OK, so Paper Boi’s girlfriend used to be a “dancer.” I’m just wondering why her car windows are so dirty. Now they’re throwing verbal jabs, but Paper Boi is low-key serious. Ha.
His song comes on the radio, he’s feeling like his old famous self again, she’s feeling the track. All is well. And then they walk into what looks like a Ralph Lauren store. There is a suede jacket on the mannequin, my G. Wait, should managers be getting their clients free merchandise? What free merch can Earn possibly get Paper Boi when they're not making money because Paper Boi isn't doing anything?

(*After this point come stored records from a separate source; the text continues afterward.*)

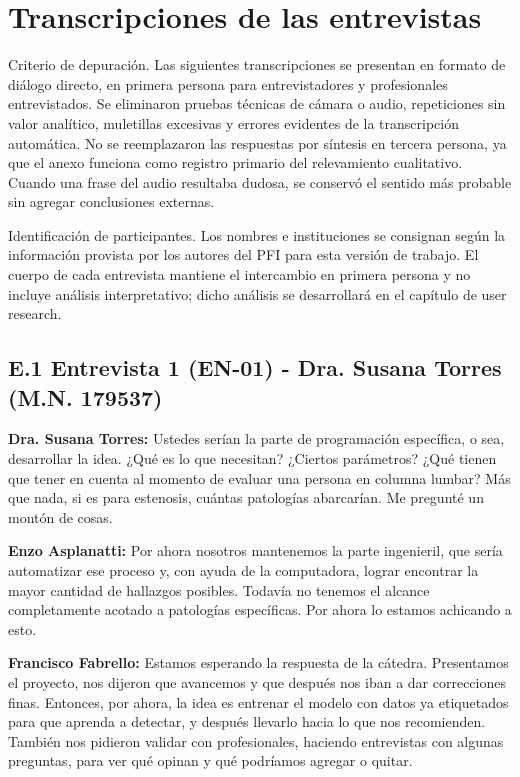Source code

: \chapter{Transcripciones de las entrevistas}
\label{anexo:entrevistas}

Criterio de depuración. Las siguientes transcripciones se presentan en formato de diálogo directo, en primera persona para entrevistadores y profesionales entrevistados. Se eliminaron pruebas técnicas de cámara o audio, repeticiones sin valor analítico, muletillas excesivas y errores evidentes de la transcripción automática. No se reemplazaron las respuestas por síntesis en tercera persona, ya que el anexo funciona como registro primario del relevamiento cualitativo. Cuando una frase del audio resultaba dudosa, se conservó el sentido más probable sin agregar conclusiones externas.

Identificación de participantes. Los nombres e instituciones se consignan según la información provista por los autores del PFI para esta versión de trabajo. El cuerpo de cada entrevista mantiene el intercambio en primera persona y no incluye análisis interpretativo; dicho análisis se desarrollará en el capítulo de user research. %

\section*{E.1 Entrevista 1 (EN-01) - Dra. Susana Torres (M.N. 179537)}
\label{anexo:entrevista-en01}

\noindent\textbf{Dra. Susana Torres:} Ustedes serían la parte de programación específica, o sea, desarrollar la idea. ¿Qué es lo que necesitan? ¿Ciertos parámetros? ¿Qué tienen que tener en cuenta al momento de evaluar una persona en columna lumbar? Más que nada, si es para estenosis, cuántas patologías abarcarían. Me pregunté un montón de cosas.

\noindent\textbf{Enzo Asplanatti:} Por ahora nosotros mantenemos la parte ingenieril, que sería automatizar ese proceso y, con ayuda de la computadora, lograr encontrar la mayor cantidad de hallazgos posibles. Todavía no tenemos el alcance completamente acotado a patologías específicas. Por ahora lo estamos achicando a esto.

\noindent\textbf{Francisco Fabrello:} Estamos esperando la respuesta de la cátedra. Presentamos el proyecto, nos dijeron que avancemos y que después nos iban a dar correcciones finas. Entonces, por ahora, la idea es entrenar el modelo con datos ya etiquetados para que aprenda a detectar, y después llevarlo hacia lo que nos recomienden. También nos pidieron validar con profesionales, haciendo entrevistas con algunas preguntas, para ver qué opinan y qué podríamos agregar o quitar.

No white employee at the store volunteers to help the black girl with the purple weave. Shocking. So she is hood-famous, just like her man. Paper Boi done found his match! Is it weird that I think it’s cute that they are gettin couples pedicures? I feel Paper Boi on that ticklish spot with the pedicures. And I feel "purple hair" on her anger when the pedicurists started speaking another language to each other. I don’t know if I would start getting loud while they were working on my feet, though. Leave a comment once it comes time to pay the tip, ma.
“Everybody wanna be a black girl, but the black girls ain’t making no money from it.” Ain’t that the truth.
This discussion about Instagram is so real. “That weird ass fake shit” is exactly what so many people try to tap into to get paid. Paper Boi brought up good points here: Do y’all put on these fake Insta personalities because your real lives are that boring? Chile.
OK, so he gets a text from an unnamed number while sitting in the parking lot eating a burger. Is this another girlfriend?
Oh no, he ran into a few more fans while walking down some random road. This is a random road… what are these kids doing down here? Are they walking from that Oldsmobile-looking car? Wow, they really tried to jump Paper Boi! Are you kidding me? When keeping it real goes wrong, huh?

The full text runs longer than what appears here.